REQUIRED WORK
Write out, word for word, the part of the listing below that opens with the line containing "Функция именуется глаголом" and closes with the line containing "электронный носитель информации.", keeping both of those lines and adding no others.

----

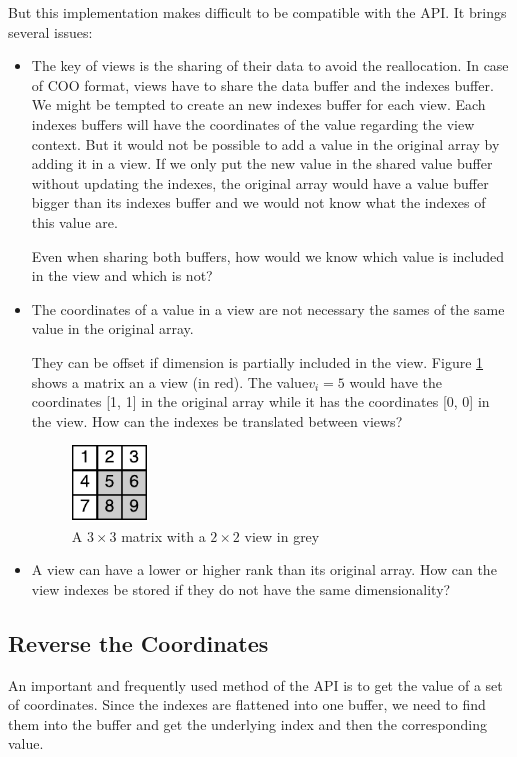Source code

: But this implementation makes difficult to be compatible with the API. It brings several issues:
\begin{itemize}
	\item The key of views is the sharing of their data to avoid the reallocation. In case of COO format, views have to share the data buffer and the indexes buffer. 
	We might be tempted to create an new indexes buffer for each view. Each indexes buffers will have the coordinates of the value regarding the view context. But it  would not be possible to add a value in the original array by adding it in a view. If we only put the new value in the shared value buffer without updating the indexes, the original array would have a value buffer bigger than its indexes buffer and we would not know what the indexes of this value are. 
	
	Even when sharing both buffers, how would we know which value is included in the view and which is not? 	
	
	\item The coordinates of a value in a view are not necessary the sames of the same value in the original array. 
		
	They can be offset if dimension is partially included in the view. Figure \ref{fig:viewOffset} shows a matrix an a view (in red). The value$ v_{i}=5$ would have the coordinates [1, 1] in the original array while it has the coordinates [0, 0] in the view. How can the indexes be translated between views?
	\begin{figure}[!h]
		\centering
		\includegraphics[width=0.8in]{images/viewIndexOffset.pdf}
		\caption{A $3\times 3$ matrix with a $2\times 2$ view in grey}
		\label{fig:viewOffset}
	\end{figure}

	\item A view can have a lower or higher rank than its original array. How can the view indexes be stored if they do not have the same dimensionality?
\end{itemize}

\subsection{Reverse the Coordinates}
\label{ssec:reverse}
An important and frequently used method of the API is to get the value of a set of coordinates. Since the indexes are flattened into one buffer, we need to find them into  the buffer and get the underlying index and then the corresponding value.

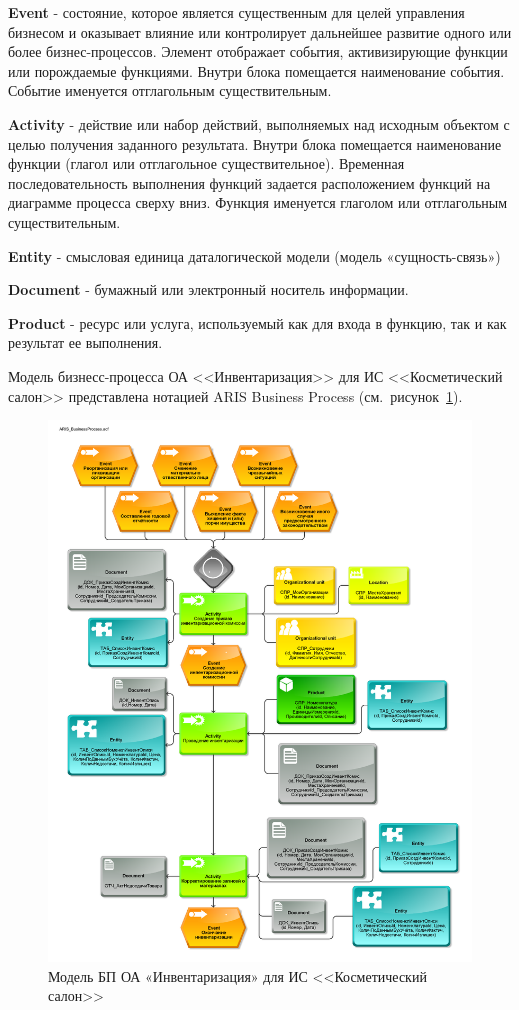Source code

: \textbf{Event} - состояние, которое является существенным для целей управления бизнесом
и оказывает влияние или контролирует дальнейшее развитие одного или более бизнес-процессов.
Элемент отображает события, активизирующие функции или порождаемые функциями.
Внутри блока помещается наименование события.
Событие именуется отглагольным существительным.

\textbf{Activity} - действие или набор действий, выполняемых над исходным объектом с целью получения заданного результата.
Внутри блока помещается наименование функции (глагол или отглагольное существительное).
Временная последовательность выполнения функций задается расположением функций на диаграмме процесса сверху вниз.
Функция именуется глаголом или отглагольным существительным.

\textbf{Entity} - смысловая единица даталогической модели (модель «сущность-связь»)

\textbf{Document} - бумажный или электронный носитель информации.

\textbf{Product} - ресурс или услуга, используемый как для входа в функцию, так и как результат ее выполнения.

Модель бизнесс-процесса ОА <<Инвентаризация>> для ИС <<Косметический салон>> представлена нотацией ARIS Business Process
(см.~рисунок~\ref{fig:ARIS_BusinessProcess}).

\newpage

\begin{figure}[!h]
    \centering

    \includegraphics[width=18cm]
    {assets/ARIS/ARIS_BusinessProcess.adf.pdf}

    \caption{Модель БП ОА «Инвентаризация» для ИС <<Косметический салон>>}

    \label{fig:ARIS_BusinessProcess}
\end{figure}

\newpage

----

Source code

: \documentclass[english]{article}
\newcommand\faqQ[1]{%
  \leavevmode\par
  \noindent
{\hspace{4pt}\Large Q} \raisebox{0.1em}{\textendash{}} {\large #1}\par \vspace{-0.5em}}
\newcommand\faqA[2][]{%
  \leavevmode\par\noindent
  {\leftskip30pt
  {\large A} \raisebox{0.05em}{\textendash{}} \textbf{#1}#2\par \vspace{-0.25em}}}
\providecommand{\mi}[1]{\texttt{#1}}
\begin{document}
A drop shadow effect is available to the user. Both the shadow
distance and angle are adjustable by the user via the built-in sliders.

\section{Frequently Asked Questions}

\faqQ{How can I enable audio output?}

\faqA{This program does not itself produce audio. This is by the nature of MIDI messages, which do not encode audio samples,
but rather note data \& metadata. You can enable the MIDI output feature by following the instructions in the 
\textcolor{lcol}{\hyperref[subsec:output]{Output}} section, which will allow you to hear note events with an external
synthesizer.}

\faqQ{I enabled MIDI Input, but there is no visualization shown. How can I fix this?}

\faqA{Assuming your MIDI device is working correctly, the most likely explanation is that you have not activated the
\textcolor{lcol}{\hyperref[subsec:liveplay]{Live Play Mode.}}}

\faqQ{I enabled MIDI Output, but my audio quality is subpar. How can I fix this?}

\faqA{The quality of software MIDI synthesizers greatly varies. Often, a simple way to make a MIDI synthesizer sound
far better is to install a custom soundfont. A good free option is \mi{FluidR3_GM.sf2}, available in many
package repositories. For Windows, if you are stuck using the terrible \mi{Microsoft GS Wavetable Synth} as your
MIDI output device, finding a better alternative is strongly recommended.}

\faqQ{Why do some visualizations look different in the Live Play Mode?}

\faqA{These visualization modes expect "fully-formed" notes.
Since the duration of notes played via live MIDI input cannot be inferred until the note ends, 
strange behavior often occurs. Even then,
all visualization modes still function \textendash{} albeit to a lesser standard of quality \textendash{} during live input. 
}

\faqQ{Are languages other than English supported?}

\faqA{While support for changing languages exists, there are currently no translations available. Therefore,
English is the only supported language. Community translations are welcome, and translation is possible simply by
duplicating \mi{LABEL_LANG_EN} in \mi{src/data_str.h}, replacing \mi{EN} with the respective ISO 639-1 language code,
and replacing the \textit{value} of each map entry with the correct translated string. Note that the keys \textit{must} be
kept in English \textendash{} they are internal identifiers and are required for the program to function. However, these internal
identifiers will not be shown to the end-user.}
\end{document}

----

TASK RESPONSE
Функция именуется глаголом или отглагольным существительным.

\textbf{Entity} - смысловая единица даталогической модели (модель «сущность-связь»)

\textbf{Document} - бумажный или электронный носитель информации.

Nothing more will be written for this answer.